* EXERCISE DESCRIPTION
Filter the records down to the lines that hold the word "Gaussian", and copy each of those lines.

* RECORDS SUPPLIED
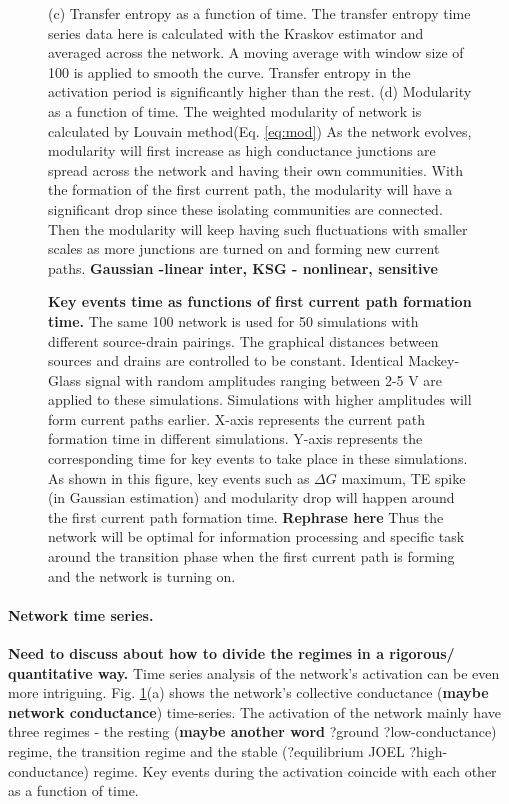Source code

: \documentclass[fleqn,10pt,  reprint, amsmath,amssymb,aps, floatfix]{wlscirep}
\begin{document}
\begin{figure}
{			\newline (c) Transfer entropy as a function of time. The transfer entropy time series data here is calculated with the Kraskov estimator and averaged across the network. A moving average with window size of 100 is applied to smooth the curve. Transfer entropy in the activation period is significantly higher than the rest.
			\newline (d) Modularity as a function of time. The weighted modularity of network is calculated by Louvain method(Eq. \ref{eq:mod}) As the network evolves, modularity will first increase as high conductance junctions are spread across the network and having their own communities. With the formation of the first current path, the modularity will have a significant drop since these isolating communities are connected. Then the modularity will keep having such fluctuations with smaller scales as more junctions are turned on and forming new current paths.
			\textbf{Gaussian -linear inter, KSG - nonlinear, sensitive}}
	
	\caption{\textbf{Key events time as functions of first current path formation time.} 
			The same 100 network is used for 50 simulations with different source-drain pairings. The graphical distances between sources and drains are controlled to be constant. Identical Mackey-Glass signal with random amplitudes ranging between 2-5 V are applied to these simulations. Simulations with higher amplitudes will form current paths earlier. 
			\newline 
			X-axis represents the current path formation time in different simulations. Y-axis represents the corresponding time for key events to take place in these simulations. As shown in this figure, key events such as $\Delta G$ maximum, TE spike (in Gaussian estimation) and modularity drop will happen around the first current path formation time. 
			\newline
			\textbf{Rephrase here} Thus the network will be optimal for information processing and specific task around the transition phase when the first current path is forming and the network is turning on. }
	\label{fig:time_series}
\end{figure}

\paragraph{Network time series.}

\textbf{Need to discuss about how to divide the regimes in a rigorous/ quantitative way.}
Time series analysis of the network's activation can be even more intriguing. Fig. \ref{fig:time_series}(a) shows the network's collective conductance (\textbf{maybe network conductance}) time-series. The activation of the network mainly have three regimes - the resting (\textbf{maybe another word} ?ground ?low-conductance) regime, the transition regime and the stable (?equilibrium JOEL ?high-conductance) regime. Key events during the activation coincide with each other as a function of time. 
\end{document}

* SOLUTION FOR THIS EXERCISE
			\textbf{Gaussian -linear inter, KSG - nonlinear, sensitive}}
			X-axis represents the current path formation time in different simulations. Y-axis represents the corresponding time for key events to take place in these simulations. As shown in this figure, key events such as $\Delta G$ maximum, TE spike (in Gaussian estimation) and modularity drop will happen around the first current path formation time. 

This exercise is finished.